Dataset entries
Segment Open

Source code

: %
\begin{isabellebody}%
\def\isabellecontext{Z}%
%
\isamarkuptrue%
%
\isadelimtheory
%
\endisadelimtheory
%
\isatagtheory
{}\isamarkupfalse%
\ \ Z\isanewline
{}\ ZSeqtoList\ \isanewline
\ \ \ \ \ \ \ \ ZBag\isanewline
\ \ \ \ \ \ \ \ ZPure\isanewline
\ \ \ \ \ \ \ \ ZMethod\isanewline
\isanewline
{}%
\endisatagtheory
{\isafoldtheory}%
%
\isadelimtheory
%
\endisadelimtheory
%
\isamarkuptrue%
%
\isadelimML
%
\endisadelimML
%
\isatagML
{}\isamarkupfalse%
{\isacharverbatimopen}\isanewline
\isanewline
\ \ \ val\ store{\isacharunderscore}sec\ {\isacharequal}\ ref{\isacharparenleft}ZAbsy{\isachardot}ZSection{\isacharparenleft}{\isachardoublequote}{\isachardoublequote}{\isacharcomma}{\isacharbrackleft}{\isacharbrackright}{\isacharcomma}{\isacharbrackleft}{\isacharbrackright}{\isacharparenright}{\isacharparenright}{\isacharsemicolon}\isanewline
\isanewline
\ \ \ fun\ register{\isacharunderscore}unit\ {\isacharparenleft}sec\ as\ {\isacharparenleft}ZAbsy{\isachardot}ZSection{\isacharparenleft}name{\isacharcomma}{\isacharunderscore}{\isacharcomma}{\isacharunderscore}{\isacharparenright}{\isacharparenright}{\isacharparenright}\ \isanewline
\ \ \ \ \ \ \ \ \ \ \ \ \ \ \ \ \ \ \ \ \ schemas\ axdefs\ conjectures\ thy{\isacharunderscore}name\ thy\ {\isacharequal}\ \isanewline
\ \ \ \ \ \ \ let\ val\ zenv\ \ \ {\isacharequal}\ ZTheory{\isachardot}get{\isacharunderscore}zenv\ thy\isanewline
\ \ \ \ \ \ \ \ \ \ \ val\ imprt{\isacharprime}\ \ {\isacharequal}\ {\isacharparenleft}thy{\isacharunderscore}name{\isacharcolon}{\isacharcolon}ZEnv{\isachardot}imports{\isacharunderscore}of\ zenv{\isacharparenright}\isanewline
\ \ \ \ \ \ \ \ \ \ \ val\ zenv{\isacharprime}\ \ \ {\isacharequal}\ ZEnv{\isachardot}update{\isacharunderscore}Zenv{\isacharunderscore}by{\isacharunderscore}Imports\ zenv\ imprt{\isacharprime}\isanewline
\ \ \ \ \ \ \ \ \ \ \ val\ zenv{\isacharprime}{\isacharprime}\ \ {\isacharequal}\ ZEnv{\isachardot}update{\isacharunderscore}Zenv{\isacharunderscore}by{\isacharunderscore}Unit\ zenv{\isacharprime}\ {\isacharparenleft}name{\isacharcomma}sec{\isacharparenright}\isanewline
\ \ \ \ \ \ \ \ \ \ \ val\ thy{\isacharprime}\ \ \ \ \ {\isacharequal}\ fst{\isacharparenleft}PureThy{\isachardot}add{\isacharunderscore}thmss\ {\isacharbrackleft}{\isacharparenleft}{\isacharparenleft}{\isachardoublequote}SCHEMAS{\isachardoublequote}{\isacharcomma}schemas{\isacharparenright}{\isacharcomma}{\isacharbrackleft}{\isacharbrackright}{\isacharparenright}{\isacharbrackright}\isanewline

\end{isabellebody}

Segment Closed

Copy out each record exactly as given, omitting none.

_Solution below_
Source code

: %
\begin{isabellebody}%
\def\isabellecontext{Z}%
%
\isamarkuptrue%
%
\isadelimtheory
%
\endisadelimtheory
%
\isatagtheory
{}\isamarkupfalse%
\ \ Z\isanewline
{}\ ZSeqtoList\ \isanewline
\ \ \ \ \ \ \ \ ZBag\isanewline
\ \ \ \ \ \ \ \ ZPure\isanewline
\ \ \ \ \ \ \ \ ZMethod\isanewline
\isanewline
{}%
\endisatagtheory
{\isafoldtheory}%
%
\isadelimtheory
%
\endisadelimtheory
%
\isamarkuptrue%
%
\isadelimML
%
\endisadelimML
%
\isatagML
{}\isamarkupfalse%
{\isacharverbatimopen}\isanewline
\isanewline
\ \ \ val\ store{\isacharunderscore}sec\ {\isacharequal}\ ref{\isacharparenleft}ZAbsy{\isachardot}ZSection{\isacharparenleft}{\isachardoublequote}{\isachardoublequote}{\isacharcomma}{\isacharbrackleft}{\isacharbrackright}{\isacharcomma}{\isacharbrackleft}{\isacharbrackright}{\isacharparenright}{\isacharparenright}{\isacharsemicolon}\isanewline
\isanewline
\ \ \ fun\ register{\isacharunderscore}unit\ {\isacharparenleft}sec\ as\ {\isacharparenleft}ZAbsy{\isachardot}ZSection{\isacharparenleft}name{\isacharcomma}{\isacharunderscore}{\isacharcomma}{\isacharunderscore}{\isacharparenright}{\isacharparenright}{\isacharparenright}\ \isanewline
\ \ \ \ \ \ \ \ \ \ \ \ \ \ \ \ \ \ \ \ \ schemas\ axdefs\ conjectures\ thy{\isacharunderscore}name\ thy\ {\isacharequal}\ \isanewline
\ \ \ \ \ \ \ let\ val\ zenv\ \ \ {\isacharequal}\ ZTheory{\isachardot}get{\isacharunderscore}zenv\ thy\isanewline
\ \ \ \ \ \ \ \ \ \ \ val\ imprt{\isacharprime}\ \ {\isacharequal}\ {\isacharparenleft}thy{\isacharunderscore}name{\isacharcolon}{\isacharcolon}ZEnv{\isachardot}imports{\isacharunderscore}of\ zenv{\isacharparenright}\isanewline
\ \ \ \ \ \ \ \ \ \ \ val\ zenv{\isacharprime}\ \ \ {\isacharequal}\ ZEnv{\isachardot}update{\isacharunderscore}Zenv{\isacharunderscore}by{\isacharunderscore}Imports\ zenv\ imprt{\isacharprime}\isanewline
\ \ \ \ \ \ \ \ \ \ \ val\ zenv{\isacharprime}{\isacharprime}\ \ {\isacharequal}\ ZEnv{\isachardot}update{\isacharunderscore}Zenv{\isacharunderscore}by{\isacharunderscore}Unit\ zenv{\isacharprime}\ {\isacharparenleft}name{\isacharcomma}sec{\isacharparenright}\isanewline
\ \ \ \ \ \ \ \ \ \ \ val\ thy{\isacharprime}\ \ \ \ \ {\isacharequal}\ fst{\isacharparenleft}PureThy{\isachardot}add{\isacharunderscore}thmss\ {\isacharbrackleft}{\isacharparenleft}{\isacharparenleft}{\isachardoublequote}SCHEMAS{\isachardoublequote}{\isacharcomma}schemas{\isacharparenright}{\isacharcomma}{\isacharbrackleft}{\isacharbrackright}{\isacharparenright}{\isacharbrackright}\isanewline

\end{isabellebody}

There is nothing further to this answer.